It's clear that tiny home living has become a huge trend. And with some solid commitment and research, it seems pretty feasible for anyone to do. But for Durell Ramphal, who is trying to build his own tiny home in southern Ontario, achieving his dreams is starting to seem impossible.
Ramphal would like to build a home on a flatbed trailer so that he and his family can live more simply and cut back on spending. He plans to live on a few acres where they can do some small-scale farming -- they want to raise hens and grow their own vegetables. And one of his biggest hopes for living small is to teach his daughter, now 5 months old, that the size of your home does not have to be a measure of your success. "It would be good to raise my daughter to know that you don't have to live in an excessively large space to be happy," he says. "Ideally, we want to live a more natural and healthy lifestyle and raise [her] to be cognizant of where her food comes from and how many resources she consumes in her day to day life," Ramphal adds.
So with his engineering background and interest in construction, Ramphal drafted up a few floorplans, which include everything from electrical to plumbing to insulation details.
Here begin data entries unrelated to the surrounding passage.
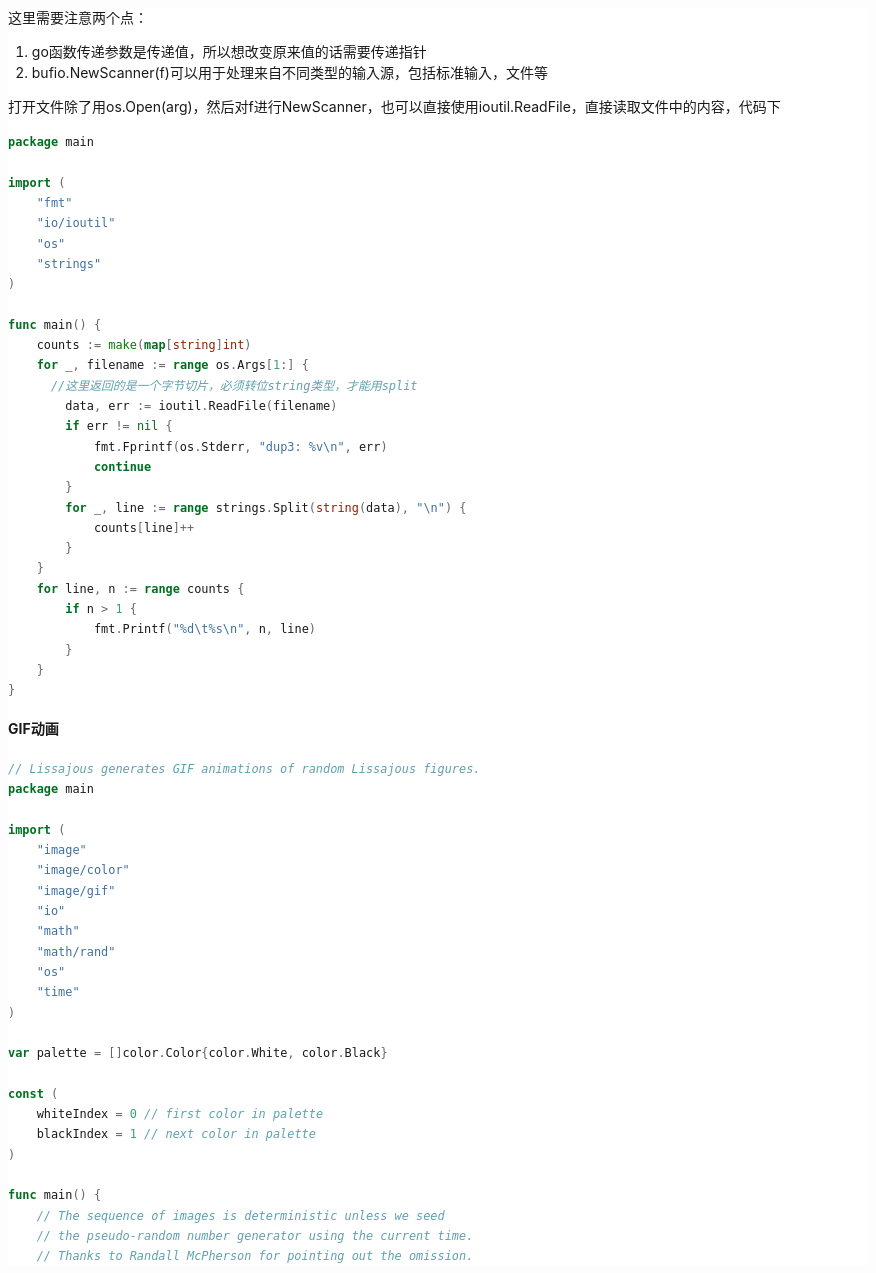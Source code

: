 这里需要注意两个点：

1. go函数传递参数是传递值，所以想改变原来值的话需要传递指针
2. bufio.NewScanner(f)可以用于处理来自不同类型的输入源，包括标准输入，文件等

打开文件除了用os.Open(arg)，然后对f进行NewScanner，也可以直接使用ioutil.ReadFile，直接读取文件中的内容，代码下

```go
package main

import (
    "fmt"
    "io/ioutil"
    "os"
    "strings"
)

func main() {
    counts := make(map[string]int)
    for _, filename := range os.Args[1:] {
      //这里返回的是一个字节切片，必须转位string类型，才能用split
        data, err := ioutil.ReadFile(filename)
        if err != nil {
            fmt.Fprintf(os.Stderr, "dup3: %v\n", err)
            continue
        }
        for _, line := range strings.Split(string(data), "\n") {
            counts[line]++
        }
    }
    for line, n := range counts {
        if n > 1 {
            fmt.Printf("%d\t%s\n", n, line)
        }
    }
}
```

#### GIF动画

```go
// Lissajous generates GIF animations of random Lissajous figures.
package main

import (
    "image"
    "image/color"
    "image/gif"
    "io"
    "math"
    "math/rand"
    "os"
    "time"
)

var palette = []color.Color{color.White, color.Black}

const (
    whiteIndex = 0 // first color in palette
    blackIndex = 1 // next color in palette
)

func main() {
    // The sequence of images is deterministic unless we seed
    // the pseudo-random number generator using the current time.
    // Thanks to Randall McPherson for pointing out the omission.
```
But after reading online and contacting law enforcement members in nearby townships to learn what the bylaws are regarding trailers or homes with a small square footage, Ramphal hasn't found any that allow tiny living. "So far the results have been disheartening in that they pretty much unanimously do not want people living in any type of trailer," he says. And some of these rural neighborhoods don't even want a mobile home to be visible, he says. And the reasoning behind it seems to be based on aesthetics. "I think maybe there is a fear of people simply putting poorly kept camping trailers onto vacant lots and driving down property values," Ramphal says. So instead of being considered case-by-case, no trailer-type homes are allowed at all. But he points out that a cabin-style tiny home would actually bring more beauty to a rural neighborhood, which is why the law seems unfair.
Since he's starting to doubt that this plan could ever become a reality, he's now looking into alternative options. And he's narrowed them down to four:
- Relocate to an unorganized township where there are no restrictions on trailer homes. However, Ramphal hasn't been able to find any located within a commutable distance to work.
- Rent a small apartment. Although the family could live small and efficiently there, it would make their lives less outdoor-oriented and force them to abandon their dreams of hobby farming.
- Ignore the laws and live in a rural, wooded area where trees could conceal the home. However, he doesn't want to risk getting in trouble with the law and threaten the family's stability while his daughter is young.
- Purchase a home where a trailer can be stored in the backyard. Then, Ramphal says, he would rent out the main house while his family lived in the tiny home out back.
The last option is what Ramphal is leaning towards. He's still researching the legality of this setup, but out of all the options, this is the one that will allow them to still live in a tiny home on their own property. But there are many things he'll have to figure out, such as ensuring the home is adequate for renters and that that the property is large enough for both parties to have privacy. "It will be a few years before these plans can come to fruition, and it will obviously have to happen in stages," Ramphal says. "But I am pretty intent on seeing them through."